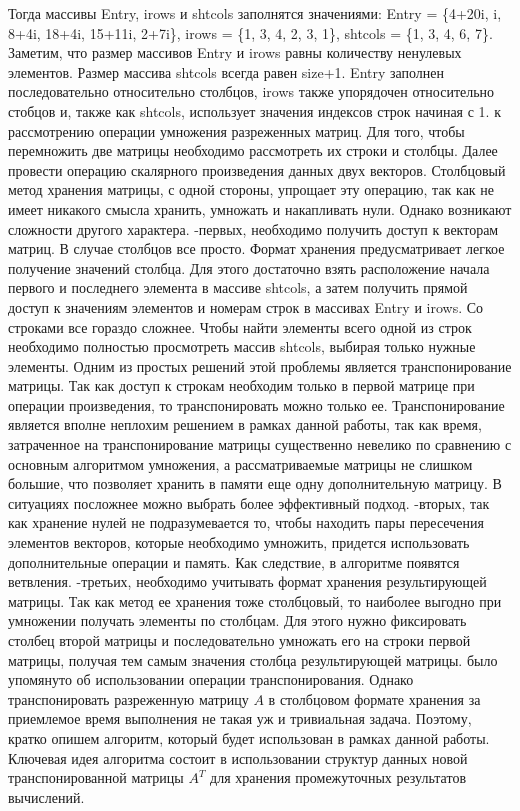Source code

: \documentclass{report}
\begin{document}
Тогда массивы Entry, irows и shtcols заполнятся значениями: Entry = \{4+20i, i, 8+4i, 18+4i, 15+11i, 2+7i\}, irows = \{1, 3, 4, 2, 3, 1\}, shtcols = \{1, 3, 4, 6, 7\}. Заметим, что размер массивов Entry и irows равны количеству ненулевых элементов. Размер массива shtcols всегда равен size+1. Entry заполнен последовательно относительно столбцов, irows также упорядочен относительно стобцов и, также как shtcols, использует значения индексов строк начиная с 1.
 к рассмотрению операции умножения разреженных матриц. Для того, чтобы перемножить две матрицы необходимо рассмотреть их строки и столбцы. Далее провести операцию скалярного произведения данных двух векторов. Столбцовый метод хранения матрицы, с одной стороны, упрощает эту операцию, так как не имеет никакого смысла хранить, умножать и накапливать нули. Однако возникают сложности другого характера.
-первых, необходимо получить доступ к векторам матриц. В случае столбцов все просто. Формат хранения предусматривает легкое получение значений столбца. Для этого достаточно взять расположение начала первого и последнего элемента в массиве shtcols, а затем получить прямой доступ к значениям элементов и номерам строк в массивах Entry и irows. Со строками все гораздо сложнее. Чтобы найти элементы всего одной из строк необходимо полностью просмотреть массив shtcols, выбирая только нужные элементы. Одним из простых решений этой проблемы является транспонирование матрицы. Так как доступ к строкам необходим только в первой матрице при операции произведения, то транспонировать можно только ее. Транспонирование является вполне неплохим решением в рамках данной работы, так как время, затраченное на транспонирование матрицы существенно невелико по сравнению с основным алгоритмом умножения, а рассматриваемые матрицы не слишком большие, что позволяет хранить в памяти еще одну дополнительную матрицу. В ситуациях посложнее можно выбрать более эффективный подход.
-вторых, так как хранение нулей не подразумевается то, чтобы находить пары пересечения элементов векторов, которые необходимо умножить, придется использовать дополнительные операции и память. Как следствие, в алгоритме появятся ветвления.
-третьих, необходимо учитывать формат хранения результирующей матрицы. Так как метод ее хранения тоже столбцовый, то наиболее выгодно при умножении получать элементы по столбцам. Для этого нужно фиксировать столбец второй матрицы и последовательно умножать его на строки первой матрицы, получая тем самым значения столбца результирующей матрицы.
 было упомянуто об использовании операции транспонирования. Однако транспонировать разреженную матрицу $A$ в столбцовом формате хранения за приемлемое время выполнения не такая уж и тривиальная задача. Поэтому, кратко опишем алгоритм, который будет использован в рамках данной работы. Ключевая идея алгоритма состоит в использовании структур данных новой транспонированной матрицы $A^T$ для хранения промежуточных результатов вычислений.
\end{document}
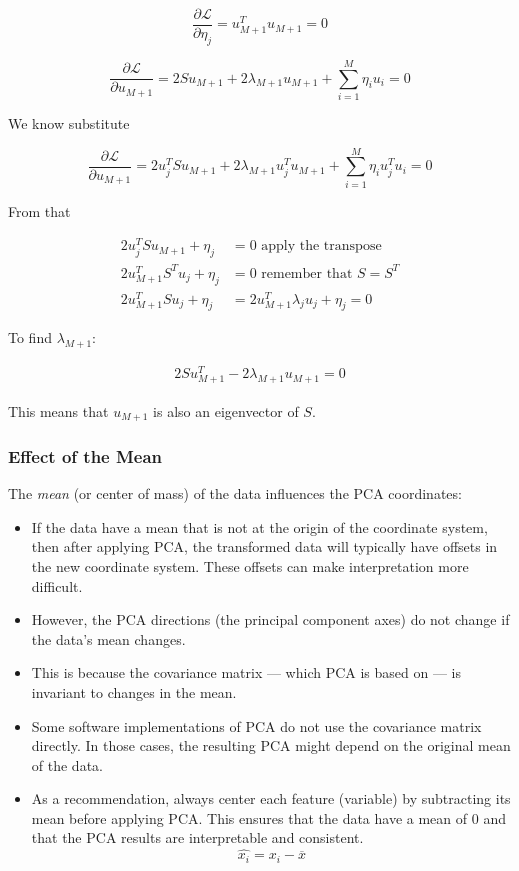 \[
    \frac{\partial \mathcal{L}}{\partial \eta_j } = u_{M + 1}^T  u_{M + 1} = 0
\]

\[
    \frac{\partial \mathcal{L}}{\partial u_{M + 1} } = 2Su_{M + 1}  + 2\lambda_{M + 1} u_{M + 1} + \sum_{i = 1}^{M} \eta_i u_{i} = 0
\]

We know substitute 

\[
    \frac{\partial \mathcal{L}}{\partial u_{M + 1} } = 2u_j^TSu_{M + 1}  + 2\lambda_{M + 1}u_j^T u_{M + 1} + \sum_{i = 1}^{M} \eta_i u_{j}^T u_{i} = 0
\]

From that

\begin{align*}
    2u_j^TSu_{M + 1} + \eta_j &= 0 \text{ apply  the transpose }\\ 
    2u_{M + 1}^T S^T u_j + \eta_j &= 0 \text{ remember that } S = S^T\\ 
    2u_{M + 1}^T S u_j + \eta_j &=  2u_{M + 1}^T \lambda_j u_j + \eta_j = 0 
\end{align*}

To find \(\lambda_{M + 1}\):

\begin{align*}
    2 S u_{M + 1}^T - 2 \lambda_{M + 1} u_{M + 1} = 0
\end{align*}

This means that \(u_{M + 1}\) is also an eigenvector of \(S\).

\subsubsection{Effect of the Mean}

The \emph{mean} (or center of mass) of the data influences the PCA coordinates:

\begin{itemize}

    \item If the data have a mean that is not at the origin of the coordinate system, then after applying PCA, the transformed data will typically have offsets in the new coordinate system. 
    These offsets can make interpretation more difficult.

    \item However, the PCA directions (the principal component axes) do not change if the data’s mean changes.

    \item This is because the covariance matrix — which PCA is based on — is invariant to changes in the mean.

    \item Some software implementations of PCA do not use the covariance matrix directly. 
    In those cases, the resulting PCA might depend on the original mean of the data. 

    \item As a recommendation, always center each feature (variable) by subtracting its mean before applying PCA. This ensures that the data have a mean 
    of 0 and that the PCA results are interpretable and consistent. 
    \[
        \hat{x_i} = x_i - \overline{x}
    \]

\end{itemize}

**Exercise instructions**
Leave the pictures out and print every record exactly.

**Reply**
Source code

: \documentclass{report}
\begin{document}
Тогда массивы Entry, irows и shtcols заполнятся значениями: Entry = \{4+20i, i, 8+4i, 18+4i, 15+11i, 2+7i\}, irows = \{1, 3, 4, 2, 3, 1\}, shtcols = \{1, 3, 4, 6, 7\}. Заметим, что размер массивов Entry и irows равны количеству ненулевых элементов. Размер массива shtcols всегда равен size+1. Entry заполнен последовательно относительно столбцов, irows также упорядочен относительно стобцов и, также как shtcols, использует значения индексов строк начиная с 1.
 к рассмотрению операции умножения разреженных матриц. Для того, чтобы перемножить две матрицы необходимо рассмотреть их строки и столбцы. Далее провести операцию скалярного произведения данных двух векторов. Столбцовый метод хранения матрицы, с одной стороны, упрощает эту операцию, так как не имеет никакого смысла хранить, умножать и накапливать нули. Однако возникают сложности другого характера.
-первых, необходимо получить доступ к векторам матриц. В случае столбцов все просто. Формат хранения предусматривает легкое получение значений столбца. Для этого достаточно взять расположение начала первого и последнего элемента в массиве shtcols, а затем получить прямой доступ к значениям элементов и номерам строк в массивах Entry и irows. Со строками все гораздо сложнее. Чтобы найти элементы всего одной из строк необходимо полностью просмотреть массив shtcols, выбирая только нужные элементы. Одним из простых решений этой проблемы является транспонирование матрицы. Так как доступ к строкам необходим только в первой матрице при операции произведения, то транспонировать можно только ее. Транспонирование является вполне неплохим решением в рамках данной работы, так как время, затраченное на транспонирование матрицы существенно невелико по сравнению с основным алгоритмом умножения, а рассматриваемые матрицы не слишком большие, что позволяет хранить в памяти еще одну дополнительную матрицу. В ситуациях посложнее можно выбрать более эффективный подход.
-вторых, так как хранение нулей не подразумевается то, чтобы находить пары пересечения элементов векторов, которые необходимо умножить, придется использовать дополнительные операции и память. Как следствие, в алгоритме появятся ветвления.
-третьих, необходимо учитывать формат хранения результирующей матрицы. Так как метод ее хранения тоже столбцовый, то наиболее выгодно при умножении получать элементы по столбцам. Для этого нужно фиксировать столбец второй матрицы и последовательно умножать его на строки первой матрицы, получая тем самым значения столбца результирующей матрицы.
 было упомянуто об использовании операции транспонирования. Однако транспонировать разреженную матрицу $A$ в столбцовом формате хранения за приемлемое время выполнения не такая уж и тривиальная задача. Поэтому, кратко опишем алгоритм, который будет использован в рамках данной работы. Ключевая идея алгоритма состоит в использовании структур данных новой транспонированной матрицы $A^T$ для хранения промежуточных результатов вычислений.
\end{document}
 \[
    \frac{\partial \mathcal{L}}{\partial \eta_j } = u_{M + 1}^T  u_{M + 1} = 0
\]

\[
    \frac{\partial \mathcal{L}}{\partial u_{M + 1} } = 2Su_{M + 1}  + 2\lambda_{M + 1} u_{M + 1} + \sum_{i = 1}^{M} \eta_i u_{i} = 0
\]

We know substitute 

\[
    \frac{\partial \mathcal{L}}{\partial u_{M + 1} } = 2u_j^TSu_{M + 1}  + 2\lambda_{M + 1}u_j^T u_{M + 1} + \sum_{i = 1}^{M} \eta_i u_{j}^T u_{i} = 0
\]

From that

\begin{align*}
    2u_j^TSu_{M + 1} + \eta_j &= 0 \text{ apply  the transpose }\\ 
    2u_{M + 1}^T S^T u_j + \eta_j &= 0 \text{ remember that } S = S^T\\ 
    2u_{M + 1}^T S u_j + \eta_j &=  2u_{M + 1}^T \lambda_j u_j + \eta_j = 0 
\end{align*}

To find \(\lambda_{M + 1}\):

\begin{align*}
    2 S u_{M + 1}^T - 2 \lambda_{M + 1} u_{M + 1} = 0
\end{align*}

This means that \(u_{M + 1}\) is also an eigenvector of \(S\).

\subsubsection{Effect of the Mean}

The \emph{mean} (or center of mass) of the data influences the PCA coordinates:

\begin{itemize}

    \item If the data have a mean that is not at the origin of the coordinate system, then after applying PCA, the transformed data will typically have offsets in the new coordinate system. 
    These offsets can make interpretation more difficult.

    \item However, the PCA directions (the principal component axes) do not change if the data’s mean changes.

    \item This is because the covariance matrix — which PCA is based on — is invariant to changes in the mean.

    \item Some software implementations of PCA do not use the covariance matrix directly. 
    In those cases, the resulting PCA might depend on the original mean of the data. 

    \item As a recommendation, always center each feature (variable) by subtracting its mean before applying PCA. This ensures that the data have a mean 
    of 0 and that the PCA results are interpretable and consistent. 
    \[
        \hat{x_i} = x_i - \overline{x}
    \]

\end{itemize}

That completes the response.